New School of Law at SMU to add diversity in legal education

By the SMU Corporate Communications team

[5 January 2007]
New School of Law at SMU to add diversity in legal education

Contextualized teaching of law will produce lawyers ready for corporate and commercial practice

Singapore, 5 January 2007 Singapore Management University (SMU) announced today that its fifth school, the new School of Law will admit 90 students in its first cohort for the Academic Year starting August 2007. As Singapore's first private university and the only university here with a city campus purpose-built to its pedagogy of small class sizes and interactive learning, SMU will be extending its unique approach to its new School of Law.

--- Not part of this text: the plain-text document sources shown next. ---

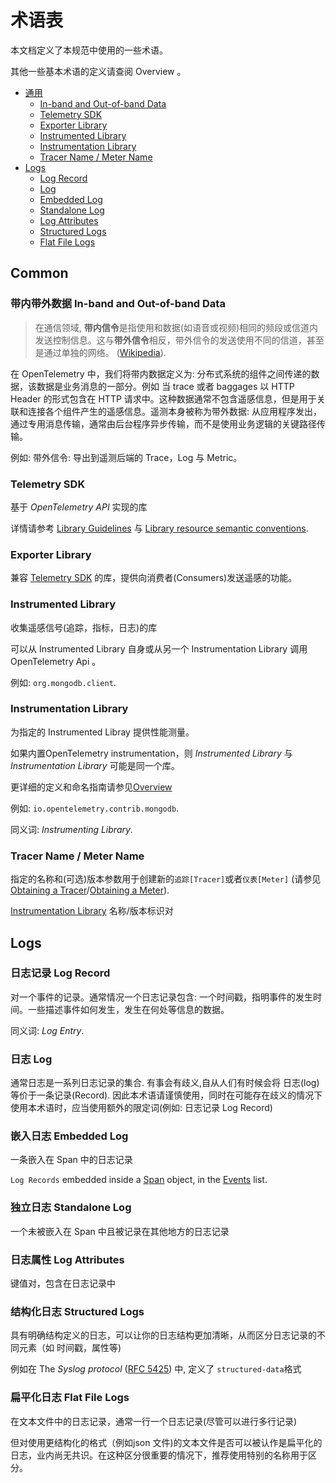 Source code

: # 术语表

本文档定义了本规范中使用的一些术语。

其他一些基本术语的定义请查阅 Overview 。



<!-- Re-generate TOC with `markdown-toc --no-first-h1 -i` -->

<!-- toc -->

- [通用](#common)
  * [In-band and Out-of-band Data](#in-band-and-out-of-band-data)
  * [Telemetry SDK](#telemetry-sdk)
  * [Exporter Library](#exporter-library)
  * [Instrumented Library](#instrumented-library)
  * [Instrumentation Library](#instrumentation-library)
  * [Tracer Name / Meter Name](#tracer-name--meter-name)
- [Logs](#logs)
  * [Log Record](#log-record)
  * [Log](#log)
  * [Embedded Log](#embedded-log)
  * [Standalone Log](#standalone-log)
  * [Log Attributes](#log-attributes)
  * [Structured Logs](#structured-logs)
  * [Flat File Logs](#flat-file-logs)

<!-- tocstop -->

## Common

<a name="in-band"></a>
<a name="out-of-band"></a>

### 带内带外数据 In-band and Out-of-band Data 

> 在通信领域, **带内信令**是指使用和数据(如语音或视频)相同的频段或信道内发送控制信息。这与**带外信令**相反，带外信令的发送使用不同的信道，甚至是通过单独的网络。 ([Wikipedia](https://en.wikipedia.org/wiki/In-band_signaling)).

在 OpenTelemetry 中，我们将带内数据定义为: 分布式系统的组件之间传递的数据，该数据是业务消息的一部分。例如 当 trace 或者  baggages 以 HTTP Header 的形式包含在 HTTP 请求中。这种数据通常不包含遥感信息，但是用于关联和连接各个组件产生的遥感信息。遥测本身被称为带外数据: 从应用程序发出，通过专用消息传输，通常由后台程序异步传输，而不是使用业务逻辑的关键路径传输。

例如:  带外信令: 导出到遥测后端的 Trace，Log 与 Metric。

### Telemetry SDK

基于 *OpenTelemetry API* 实现的库

详情请参考 [Library Guidelines](library-guidelines.md#sdk-implementation) 与
[Library resource semantic conventions](resource/semantic_conventions/README.md#telemetry-sdk).

### Exporter Library

兼容 [Telemetry SDK](#telemetry-sdk)  的库，提供向消费者(Consumers)发送遥感的功能。

### Instrumented Library

收集遥感信号(追踪，指标，日志)的库

可以从 Instrumented Library 自身或从另一个 Instrumentation Library 调用 OpenTelemetry Api 。	

例如: `org.mongodb.client`.

### Instrumentation Library

为指定的 Instrumented Libray 提供性能测量。

如果内置OpenTelemetry instrumentation，则 *Instrumented Library* 与 *Instrumentation Library* 可能是同一个库。

更详细的定义和命名指南请参见[Overview](overview.md#instrumentation-libraries) 

例如: `io.opentelemetry.contrib.mongodb`.

同义词: *Instrumenting Library*.

### Tracer Name / Meter Name

指定的名称和(可选)版本参数用于创建新的`追踪[Tracer]`或者`仪表[Meter]` (请参见 [Obtaining a Tracer](trace/api.md#tracerprovider)/[Obtaining a Meter](metrics/api.md#meter-interface)).

 [Instrumentation Library](#instrumentation-library)  名称/版本标识对

## Logs

### 日志记录 Log Record

对一个事件的记录。通常情况一个日志记录包含: 一个时间戳，指明事件的发生时间。一些描述事件如何发生，发生在何处等信息的数据。

同义词: *Log Entry*.

### 日志 Log

通常日志是一系列日志记录的集合. 有事会有歧义,自从人们有时候会将 日志(log) 等价于一条记录(Record). 因此本术语请谨慎使用，同时在可能存在歧义的情况下使用本术语时，应当使用额外的限定词(例如: 日志记录 Log Record)

### 嵌入日志 Embedded Log

一条嵌入在 Span 中的日志记录 

`Log Records` embedded inside a [Span](trace/api.md#span)
object, in the [Events](trace/api.md#add-events) list.

### 独立日志 Standalone Log

一个未被嵌入在 Span 中且被记录在其他地方的日志记录

### 日志属性 Log Attributes

键值对，包含在日志记录中 

### 结构化日志 Structured Logs

具有明确结构定义的日志，可以让你的日志结构更加清晰，从而区分日志记录的不同元素（如 时间戳，属性等) 

例如在 The _Syslog protocol_ ([RFC 5425](https://tools.ietf.org/html/rfc5424)) 中, 定义了 `structured-data`格式


### 扁平化日志 Flat File Logs

在文本文件中的日志记录，通常一行一个日志记录(尽管可以进行多行记录)

但对使用更结构化的格式（例如json 文件)的文本文件是否可以被认作是扁平化的日志，业内尚无共识。在这种区分很重要的情况下，推荐使用特别的名称用于区分。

Leveraging on its existing strengths in business and finance, and the SMU brand of education which serves a select, smaller cohort of students, the university is offering a four-year single law degree and a five-year double degree programme that stands apart in several ways. SMU law undergraduates will pursue a rigorous legal curriculum which trains them to have a contextualized and practice-oriented understanding of the workings of the business world. Some highlights of the unique curriculum include:

? Students take a suite of 17 compulsory law core courses which will provide a strong, mandatory foundation for corporate and commercial practice in Singapore and the region. These include Law & Regulation, Commercial Conflict of Laws, Comparative Legal Systems and Economic Analysis of Law.

? Conventionally described as Company Law, this compulsory course will be taught separately as Law of Business Organisations and Corporate Law given its central importance to commercial and corporate law practice. Law of Business Organisations covers areas of study such as sole proprietorships, limited liability partnerships and corporations, business trusts and unit trusts, succession and insolvency issues. Corporate Law covers corporate governance, duties and liabilities of company directors, and corporate insolvency and restructuring.

? Another suite of 12 law electives focus on commercial and corporate law practice ranging from Banking Law, Financial & Securities Regulation, Insolvency Law, Intellectual Property Law, Tax Law, Insurance Law as well as one on Directed Research which allows students to undertake a research project and study a suitable law topic more deeply under the supervision of a faculty member.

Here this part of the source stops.